Supplied material
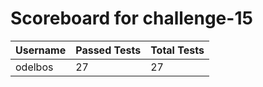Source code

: # Scoreboard for challenge-15
| Username   | Passed Tests | Total Tests |
|------------|--------------|-------------|
| odelbos | 27 | 27 |
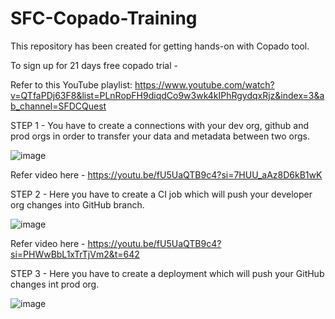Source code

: # SFC-Copado-Training
This repository has been created for getting hands-on with Copado tool. <br>

To sign up for 21 days free copado trial - 

Refer to this YouTube playlist: https://www.youtube.com/watch?v=QTfaPDj63F8&list=PLnRopFH9diqdCo9w3wk4kIPhRgydqxRjz&index=3&ab_channel=SFDCQuest

STEP 1 - You have to create a connections with your dev org, github and prod orgs in order to transfer your data and metadata between two orgs. 

![image](https://github.com/user-attachments/assets/cecfdcf5-2905-4ba3-bd74-d61433e80ff3)

Refer video here - https://youtu.be/fU5UaQTB9c4?si=7HUU_aAz8D6kB1wK

STEP 2 - Here you have to create a CI job which will push your developer org changes into GitHub branch. 

![image](https://github.com/user-attachments/assets/760318d9-ee4a-410b-8267-a475ae9a7c3d)

Refer video here - https://youtu.be/fU5UaQTB9c4?si=PHWwBbL1xTrTjVm2&t=642

STEP 3 - Here you have to create a deployment which will push your GitHub changes int prod org. 

![image](https://github.com/user-attachments/assets/6dc64e44-f2d6-4fde-b711-a49d1227e276)



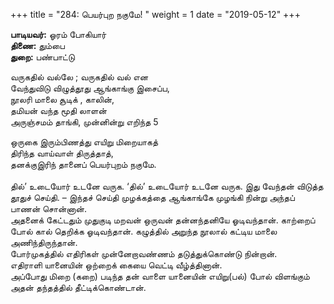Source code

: ﻿+++
title = "284: பெயர்புற நகுமே!  "
weight = 1
date = "2019-05-12"
+++

**பாடியவர்:** ஓரம் போகியார்  
**திணை:** தும்பை  
**துறை:** பண்பாட்டு  
  
வருகதில் வல்லே ; வருகதில் வல் என  
வேந்துவிடு விழுத்தூது ஆங்காங்கு இசைப்ப,  
நூலரி மாலை சூடிக் , காலின்,  
தமியன் வந்த மூதி லாளன்  
அருஞ்சமம் தாங்கி, முன்னின்று எறிந்த 5  
  
ஒருகை இரும்பிணத்து எயிறு மிறையாகத்  
திரிந்த வாய்வாள் திருத்தாத்,  
தனக்குஇரிந் தானைப் பெயர்புறம் நகுமே.  
   
தில்’ உடையோர் உடனே வருக. ‘தில்’ உடையோர் உடனே வருக. இது வேந்தன் விடுத்த தூதுச் செய்தி. – இந்தச் செய்தி முழக்கத்தை ஆங்காங்கே முழங்கி நின்று அந்தப் பாணன் சொன்னான்.  
அதனைக் கேட்டதும் முதுகுடி மறவன் ஒருவன் தன்னந்தனியே ஓடிவந்தான். காற்றைப் போல் கால் தெறிக்க ஓடிவந்தான். கழுத்தில் அறுந்த நூலால் கட்டிய மாலை அணிந்திருந்தான்.  
போர்முகத்தில் எதிரிகள் முன்னேறாவண்ணம் தடுத்துக்கொண்டு நின்றான்.  
எதிராளி யானையின் ஒற்றைக் கையை வெட்டி வீழ்த்தினான்.  
அப்போது மிறை (கறை) படிந்த தன் வாளை யானையின் எயிறு(பல்) போல் விளங்கும் அதன் தந்தத்தில் தீட்டிக்கொண்டான்.  
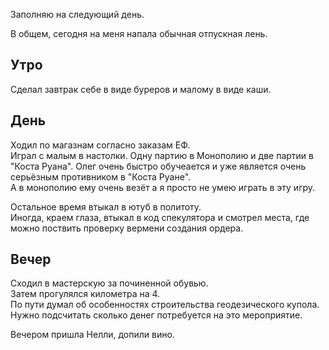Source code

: Заполняю на следующий день.

В общем, сегодня на меня напала обычная отпускная лень.
## Утро
Сделал завтрак себе в виде буреров и малому в виде каши.
## День
Ходил по магазнам согласно заказам ЕФ.  
Играл с малым в настолки. Одну партию в Монополию и две партии в "Коста Руана". Олег очень быстро обучеается и уже является очень серьёзным противником в "Коста Руане".  
А в монополию ему очень везёт а я просто не умею играть в эту игру.

Остальное время втыкал в ютуб в политоту.  
Иногда, краем глаза, втыкал в код спекулятора и смотрел места, где можно поствить проверку вермени создания ордера.
## Вечер
Сходил в мастерскую за починенной обувью.  
Затем прогулялся километра на 4.  
По пути думал об особенностях строительства геодезического купола. Нужно подсчитать сколько денег потребуется на это мероприятие.

Вечером пришла Нелли, допили вино.
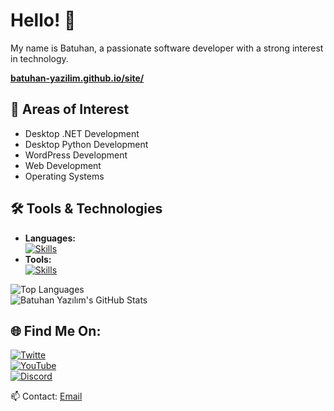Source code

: # Hello! 👋  

My name is Batuhan, a passionate software developer with a strong interest in technology.  

**[batuhan-yazilim.github.io/site/](https://batuhan-yazilim.github.io/site/)**  

## 🚀 Areas of Interest  
- Desktop .NET Development  
- Desktop Python Development  
- WordPress Development  
- Web Development  
- Operating Systems  

## 🛠 Tools & Technologies  
- **Languages:**  
[![Skills](https://skillicons.dev/icons?i=js,ts,html,css,cs,py,lua)](https://skillicons.dev)  
- **Tools:**  
[![Skills](https://skillicons.dev/icons?i=discord,twitter,instagram,github,visualstudio,vscode,blender,windows,android,linux,dotnet,pr,ps,ai,robloxstudio,godot)](https://skillicons.dev)  

![Top Languages](https://github-readme-stats.vercel.app/api/top-langs/?username=batuhan-yazilim&theme=transparent)  
![Batuhan Yazılım's GitHub Stats](https://github-readme-stats.vercel.app/api?username=batuhan-yazilim&theme=transparent&show_icons=true)  

## 🌐 Find Me On:  
[![Twitte](https://img.shields.io/badge/-Twitter-1DA1F2?style=flat&logo=X&logoColor=white)](https://x.com/batuhanyazilim)  
[![YouTube](https://img.shields.io/badge/-YouTube-FF0000?style=flat&logo=YouTube&logoColor=white)](https://www.youtube.com/@Batuhan_Yazilim)  
[![Discord](https://img.shields.io/badge/-Discord-5865F2?style=flat&logo=Discord&logoColor=white)](https://discord.gg/3ZCbqYMPnf)  

📫 Contact: [Email](mailto:batuhanyazilim14@gmail.com)  
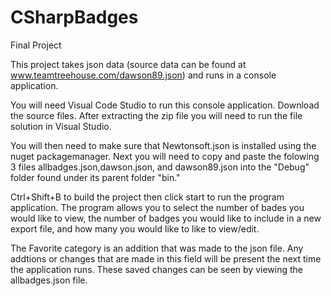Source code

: # CSharpBadges
Final Project

This project takes json data (source data can be found at www.teamtreehouse.com/dawson89.json) and runs in a console application.

You will need Visual Code Studio to run this console application. Download the source files. After extracting the zip file you will need to run the file solution in Visual Studio.

You will then need to make sure that Newtonsoft.json is installed using the nuget packagemanager. Next you will need to copy and paste the folowing 3 files allbadges.json,dawson.json, and dawson89.json into the "Debug" folder found under its parent folder "bin."

Ctrl+Shift+B to build the project then click start to run the program application. The program allows you to select the number of bades you would like to view, the number of badges you would like to include in a new export file, and how many you would like to like to view/edit. 

The Favorite category is an addition that was made to the json file. Any addtions or changes that are made in this field will be present the next time the application runs. These saved changes can be seen by viewing the allbadges.json file.
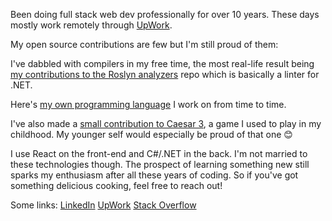 Been doing full stack web dev professionally for over 10 years. These days mostly work remotely through [UpWork](https://www.upwork.com/freelancers/~0105010563c7284e42).

My open source contributions are few but I'm still proud of them:

I've dabbled with compilers in my free time, the most real-life result being [my contributions to the Roslyn analyzers](https://github.com/dotnet/roslyn-analyzers/commits/main?author=tkharaishvili) repo which is basically a linter for .NET.

Here's [my own programming language](https://github.com/TKharaishvili/Ephemera) I work on from time to time.

I've also made a [small contribution to Caesar 3](https://github.com/Keriew/augustus/commits/master?author=tkharaishvili), a game I used to play in my childhood. My younger self would especially be proud of that one 😊

I use React on the front-end and C#/.NET in the back. I'm not married to these technologies though. The prospect of learning something new still sparks my enthusiasm after all these years of coding. So if you've got something delicious cooking, feel free to reach out!

Some links:
[LinkedIn](https://www.linkedin.com/in/tornike-kharaishvili-04b4b91b3/)
[UpWork](https://www.upwork.com/freelancers/~0105010563c7284e42)
[Stack Overflow](https://stackoverflow.com/users/1936841/tkharaishvili)
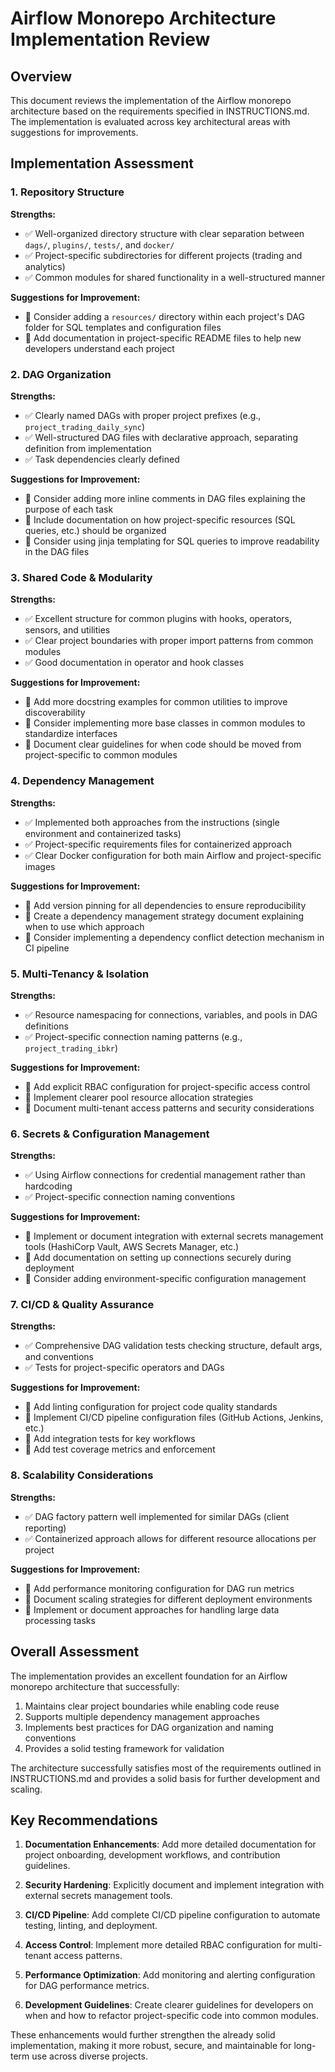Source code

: # Airflow Monorepo Architecture Implementation Review

## Overview

This document reviews the implementation of the Airflow monorepo architecture based on the requirements specified in INSTRUCTIONS.md. The implementation is evaluated across key architectural areas with suggestions for improvements.

## Implementation Assessment

### 1. Repository Structure

**Strengths:**
- ✅ Well-organized directory structure with clear separation between `dags/`, `plugins/`, `tests/`, and `docker/`
- ✅ Project-specific subdirectories for different projects (trading and analytics)
- ✅ Common modules for shared functionality in a well-structured manner

**Suggestions for Improvement:**
- 🔧 Consider adding a `resources/` directory within each project's DAG folder for SQL templates and configuration files
- 🔧 Add documentation in project-specific README files to help new developers understand each project

### 2. DAG Organization

**Strengths:**
- ✅ Clearly named DAGs with proper project prefixes (e.g., `project_trading_daily_sync`)
- ✅ Well-structured DAG files with declarative approach, separating definition from implementation
- ✅ Task dependencies clearly defined

**Suggestions for Improvement:**
- 🔧 Consider adding more inline comments in DAG files explaining the purpose of each task
- 🔧 Include documentation on how project-specific resources (SQL queries, etc.) should be organized
- 🔧 Consider using jinja templating for SQL queries to improve readability in the DAG files

### 3. Shared Code & Modularity

**Strengths:**
- ✅ Excellent structure for common plugins with hooks, operators, sensors, and utilities
- ✅ Clear project boundaries with proper import patterns from common modules
- ✅ Good documentation in operator and hook classes

**Suggestions for Improvement:**
- 🔧 Add more docstring examples for common utilities to improve discoverability
- 🔧 Consider implementing more base classes in common modules to standardize interfaces
- 🔧 Document clear guidelines for when code should be moved from project-specific to common modules

### 4. Dependency Management

**Strengths:**
- ✅ Implemented both approaches from the instructions (single environment and containerized tasks)
- ✅ Project-specific requirements files for containerized approach
- ✅ Clear Docker configuration for both main Airflow and project-specific images

**Suggestions for Improvement:**
- 🔧 Add version pinning for all dependencies to ensure reproducibility
- 🔧 Create a dependency management strategy document explaining when to use which approach
- 🔧 Consider implementing a dependency conflict detection mechanism in CI pipeline

### 5. Multi-Tenancy & Isolation

**Strengths:**
- ✅ Resource namespacing for connections, variables, and pools in DAG definitions
- ✅ Project-specific connection naming patterns (e.g., `project_trading_ibkr`)

**Suggestions for Improvement:**
- 🔧 Add explicit RBAC configuration for project-specific access control
- 🔧 Implement clearer pool resource allocation strategies
- 🔧 Document multi-tenant access patterns and security considerations

### 6. Secrets & Configuration Management

**Strengths:**
- ✅ Using Airflow connections for credential management rather than hardcoding
- ✅ Project-specific connection naming conventions

**Suggestions for Improvement:**
- 🔧 Implement or document integration with external secrets management tools (HashiCorp Vault, AWS Secrets Manager, etc.)
- 🔧 Add documentation on setting up connections securely during deployment
- 🔧 Consider adding environment-specific configuration management

### 7. CI/CD & Quality Assurance

**Strengths:**
- ✅ Comprehensive DAG validation tests checking structure, default args, and conventions
- ✅ Tests for project-specific operators and DAGs

**Suggestions for Improvement:**
- 🔧 Add linting configuration for project code quality standards
- 🔧 Implement CI/CD pipeline configuration files (GitHub Actions, Jenkins, etc.)
- 🔧 Add integration tests for key workflows
- 🔧 Add test coverage metrics and enforcement

### 8. Scalability Considerations

**Strengths:**
- ✅ DAG factory pattern well implemented for similar DAGs (client reporting)
- ✅ Containerized approach allows for different resource allocations per project

**Suggestions for Improvement:**
- 🔧 Add performance monitoring configuration for DAG run metrics
- 🔧 Document scaling strategies for different deployment environments
- 🔧 Implement or document approaches for handling large data processing tasks

## Overall Assessment

The implementation provides an excellent foundation for an Airflow monorepo architecture that successfully:

1. Maintains clear project boundaries while enabling code reuse
2. Supports multiple dependency management approaches
3. Implements best practices for DAG organization and naming conventions
4. Provides a solid testing framework for validation

The architecture successfully satisfies most of the requirements outlined in INSTRUCTIONS.md and provides a solid basis for further development and scaling.

## Key Recommendations

1. **Documentation Enhancements**: Add more detailed documentation for project onboarding, development workflows, and contribution guidelines.

2. **Security Hardening**: Explicitly document and implement integration with external secrets management tools.

3. **CI/CD Pipeline**: Add complete CI/CD pipeline configuration to automate testing, linting, and deployment.

4. **Access Control**: Implement more detailed RBAC configuration for multi-tenant access patterns.

5. **Performance Optimization**: Add monitoring and alerting configuration for DAG performance metrics.

6. **Development Guidelines**: Create clearer guidelines for developers on when and how to refactor project-specific code into common modules.

These enhancements would further strengthen the already solid implementation, making it more robust, secure, and maintainable for long-term use across diverse projects.
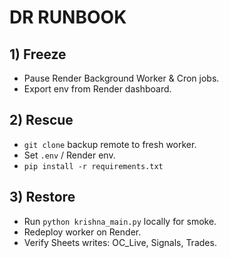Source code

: # DR RUNBOOK

## 1) Freeze
- Pause Render Background Worker & Cron jobs.
- Export env from Render dashboard.

## 2) Rescue
- `git clone` backup remote to fresh worker.
- Set `.env` / Render env.
- `pip install -r requirements.txt`

## 3) Restore
- Run `python krishna_main.py` locally for smoke.
- Redeploy worker on Render.
- Verify Sheets writes: OC_Live, Signals, Trades.
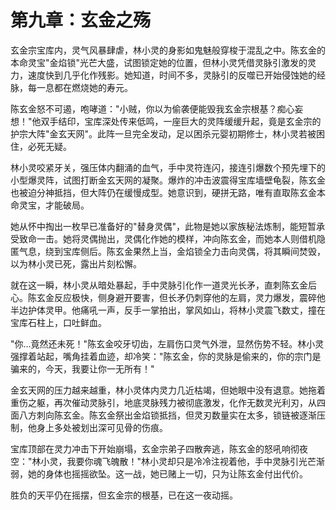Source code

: # 第九章：玄金之殇

玄金宗宝库内，灵气风暴肆虐，林小灵的身影如鬼魅般穿梭于混乱之中。陈玄金的本命灵宝"金焰锁"光芒大盛，试图锁定她的位置，但林小灵凭借灵脉引激发的灵力，速度快到几乎化作残影。她知道，时间不多，灵脉引的反噬已开始侵蚀她的经脉，每一息都在燃烧她的寿元。

陈玄金怒不可遏，咆哮道："小贼，你以为偷袭便能毁我玄金宗根基？痴心妄想！"他双手结印，宝库深处传来低鸣，一座巨大的灵阵缓缓升起，竟是玄金宗的护宗大阵"金玄天网"。此阵一旦完全发动，足以困杀元婴初期修士，林小灵若被困住，必死无疑。

林小灵咬紧牙关，强压体内翻涌的血气，手中灵符连闪，接连引爆数个预先埋下的小型爆灵阵，试图打断金玄天网的凝聚。爆炸的冲击波震得宝库墙壁龟裂，陈玄金也被迫分神抵挡，但大阵仍在缓慢成型。她意识到，硬拼无路，唯有直取陈玄金本命灵宝，才能破局。

她从怀中掏出一枚早已准备好的"替身灵偶"，此物是她以家族秘法炼制，能短暂承受致命一击。她将灵偶抛出，灵偶化作她的模样，冲向陈玄金，而她本人则借机隐匿气息，绕到宝库侧后。陈玄金果然上当，金焰锁全力击向灵偶，将其瞬间焚毁，以为林小灵已死，露出片刻松懈。

就在这一瞬，林小灵从暗处暴起，手中灵脉引化作一道灵光长矛，直刺陈玄金后心。陈玄金反应极快，侧身避开要害，但长矛仍刺穿他的左肩，灵力爆发，震碎他半边护体灵甲。他痛吼一声，反手一掌拍出，掌风如山，将林小灵震飞数丈，撞在宝库石柱上，口吐鲜血。

"你…竟然还未死！"陈玄金咬牙切齿，左肩伤口灵气外泄，显然伤势不轻。林小灵强撑着站起，嘴角挂着血迹，却冷笑："陈玄金，你的灵脉是偷来的，你的宗门是骗来的，今天，我要让你一无所有！"

金玄天网的压力越来越重，林小灵体内灵力几近枯竭，但她眼中没有退意。她拖着重伤之躯，再次催动灵脉引，地底灵脉残力被彻底激发，化作无数灵光利刃，从四面八方刺向陈玄金。陈玄金祭出金焰锁抵挡，但灵刃数量实在太多，锁链被逐渐压制，他身上多处被划出深可见骨的伤痕。

宝库顶部在灵力冲击下开始崩塌，玄金宗弟子四散奔逃，陈玄金的怒吼响彻夜空："林小灵，我要你魂飞魄散！"林小灵却只是冷冷注视着他，手中灵脉引光芒渐弱，她的身体也摇摇欲坠。这一战，她已赌上一切，只为让陈玄金付出代价。

胜负的天平仍在摇摆，但玄金宗的根基，已在这一夜动摇。 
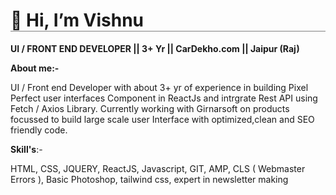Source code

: <h1 style="border-bottom: solid 1px grey"> 👋 Hi, I’m Vishnu </h1>
<p><b>UI / FRONT END DEVELOPER || 3+ Yr || CarDekho.com || Jaipur (Raj)</b><p>
  
<b>About me:-</b>
<p>UI / Front end Developer with about 3+ yr of experience in building Pixel Perfect user interfaces Component in ReactJs and intrgrate Rest API using Fetch / Axios Library. Currently working with Girnarsoft on products focussed to build large scale user Interface with optimized,clean and SEO friendly code.<p>
  
<p><b>Skill's</b>:-</p>
<p>HTML, CSS, JQUERY, ReactJS, Javascript, GIT, AMP, CLS ( Webmaster Errors ), Basic
Photoshop, tailwind css, expert in newsletter making</p>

Directions
Copy every line exactly, from the opening line of the entries down to the line holding "here - https://youtu.be/fU5UaQTB9c4?si=7HUU_aAz8D6kB1wK", and keep the pictures out.

Completed exercise
Source code

: # Scoreboard for challenge-15
| Username   | Passed Tests | Total Tests |
|------------|--------------|-------------|
| odelbos | 27 | 27 |
Source code

: # SFC-Copado-Training
This repository has been created for getting hands-on with Copado tool. <br>

To sign up for 21 days free copado trial - 

Refer to this YouTube playlist: https://www.youtube.com/watch?v=QTfaPDj63F8&list=PLnRopFH9diqdCo9w3wk4kIPhRgydqxRjz&index=3&ab_channel=SFDCQuest

STEP 1 - You have to create a connections with your dev org, github and prod orgs in order to transfer your data and metadata between two orgs. 

![image](https://github.com/user-attachments/assets/cecfdcf5-2905-4ba3-bd74-d61433e80ff3)

Refer video here - https://youtu.be/fU5UaQTB9c4?si=7HUU_aAz8D6kB1wK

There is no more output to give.